DESCRIPTION OF THE TASK:
From the line with "A: Yes! Enable" through the line with "when enabling OIDC?**", repeat the entries verbatim, both end lines included, and add nothing.

(Records drawn from a dataset)
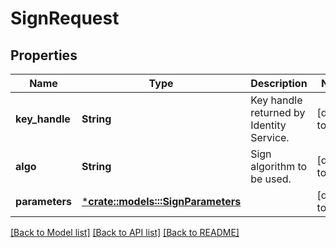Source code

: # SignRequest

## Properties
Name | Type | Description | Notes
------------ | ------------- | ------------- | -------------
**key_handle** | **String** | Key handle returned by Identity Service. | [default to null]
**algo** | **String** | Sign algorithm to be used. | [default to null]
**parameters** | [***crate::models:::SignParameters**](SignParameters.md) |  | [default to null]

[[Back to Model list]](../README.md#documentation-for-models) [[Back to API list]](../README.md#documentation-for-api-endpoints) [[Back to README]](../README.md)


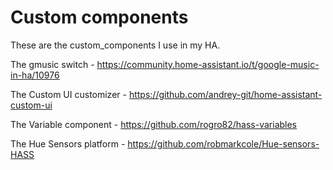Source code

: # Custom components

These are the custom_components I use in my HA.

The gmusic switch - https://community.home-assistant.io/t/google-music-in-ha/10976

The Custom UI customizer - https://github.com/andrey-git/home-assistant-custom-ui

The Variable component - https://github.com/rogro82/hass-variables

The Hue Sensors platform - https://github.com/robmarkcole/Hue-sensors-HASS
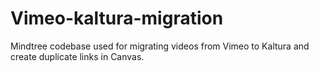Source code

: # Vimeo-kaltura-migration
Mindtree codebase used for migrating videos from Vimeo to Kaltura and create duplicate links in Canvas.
...
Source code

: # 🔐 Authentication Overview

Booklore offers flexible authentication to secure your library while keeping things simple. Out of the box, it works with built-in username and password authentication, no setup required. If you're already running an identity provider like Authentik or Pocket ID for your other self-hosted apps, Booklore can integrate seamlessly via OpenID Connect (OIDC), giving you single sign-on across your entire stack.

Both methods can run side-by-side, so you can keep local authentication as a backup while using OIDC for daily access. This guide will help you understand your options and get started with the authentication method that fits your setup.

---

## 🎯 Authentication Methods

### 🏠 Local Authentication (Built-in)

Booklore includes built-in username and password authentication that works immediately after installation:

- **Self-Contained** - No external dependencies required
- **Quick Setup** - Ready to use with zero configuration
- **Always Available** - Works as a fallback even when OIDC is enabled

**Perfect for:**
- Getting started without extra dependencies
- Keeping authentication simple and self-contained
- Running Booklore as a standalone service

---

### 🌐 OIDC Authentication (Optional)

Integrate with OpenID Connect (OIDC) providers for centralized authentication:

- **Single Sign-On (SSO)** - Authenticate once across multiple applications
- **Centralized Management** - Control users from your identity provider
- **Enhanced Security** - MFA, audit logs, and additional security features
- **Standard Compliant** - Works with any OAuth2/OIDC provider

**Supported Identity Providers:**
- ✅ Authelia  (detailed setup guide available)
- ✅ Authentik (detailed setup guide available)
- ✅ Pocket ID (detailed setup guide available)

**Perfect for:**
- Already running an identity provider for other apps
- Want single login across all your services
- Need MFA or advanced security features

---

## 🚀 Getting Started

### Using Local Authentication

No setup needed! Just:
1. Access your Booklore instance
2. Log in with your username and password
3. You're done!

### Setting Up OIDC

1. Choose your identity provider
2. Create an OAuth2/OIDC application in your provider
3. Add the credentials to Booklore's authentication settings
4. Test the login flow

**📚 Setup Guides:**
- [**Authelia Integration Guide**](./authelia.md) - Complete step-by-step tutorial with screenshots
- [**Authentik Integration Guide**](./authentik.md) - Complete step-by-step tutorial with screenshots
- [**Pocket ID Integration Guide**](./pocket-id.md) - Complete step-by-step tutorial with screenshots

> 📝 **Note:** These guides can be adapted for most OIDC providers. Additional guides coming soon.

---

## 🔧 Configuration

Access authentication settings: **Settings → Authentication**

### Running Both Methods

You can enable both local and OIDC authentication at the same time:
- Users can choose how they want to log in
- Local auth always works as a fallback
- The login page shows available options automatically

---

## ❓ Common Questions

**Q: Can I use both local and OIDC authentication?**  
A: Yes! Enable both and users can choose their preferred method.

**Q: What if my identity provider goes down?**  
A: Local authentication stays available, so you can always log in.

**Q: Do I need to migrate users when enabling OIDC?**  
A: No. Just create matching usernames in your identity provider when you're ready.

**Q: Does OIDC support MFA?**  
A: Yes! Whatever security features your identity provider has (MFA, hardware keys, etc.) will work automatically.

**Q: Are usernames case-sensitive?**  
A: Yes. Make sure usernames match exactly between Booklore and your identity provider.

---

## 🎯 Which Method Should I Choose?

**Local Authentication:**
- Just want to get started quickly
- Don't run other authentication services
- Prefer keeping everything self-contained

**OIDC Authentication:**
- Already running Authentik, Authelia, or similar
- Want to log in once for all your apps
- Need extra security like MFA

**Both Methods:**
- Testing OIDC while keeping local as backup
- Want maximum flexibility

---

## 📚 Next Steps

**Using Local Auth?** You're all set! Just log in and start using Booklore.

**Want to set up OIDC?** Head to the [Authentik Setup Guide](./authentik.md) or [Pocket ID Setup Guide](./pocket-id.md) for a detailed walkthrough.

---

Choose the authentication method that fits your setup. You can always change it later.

REPLY TO THE EXERCISE:
A: Yes! Enable both and users can choose their preferred method.

**Q: What if my identity provider goes down?**  
A: Local authentication stays available, so you can always log in.

**Q: Do I need to migrate users when enabling OIDC?**  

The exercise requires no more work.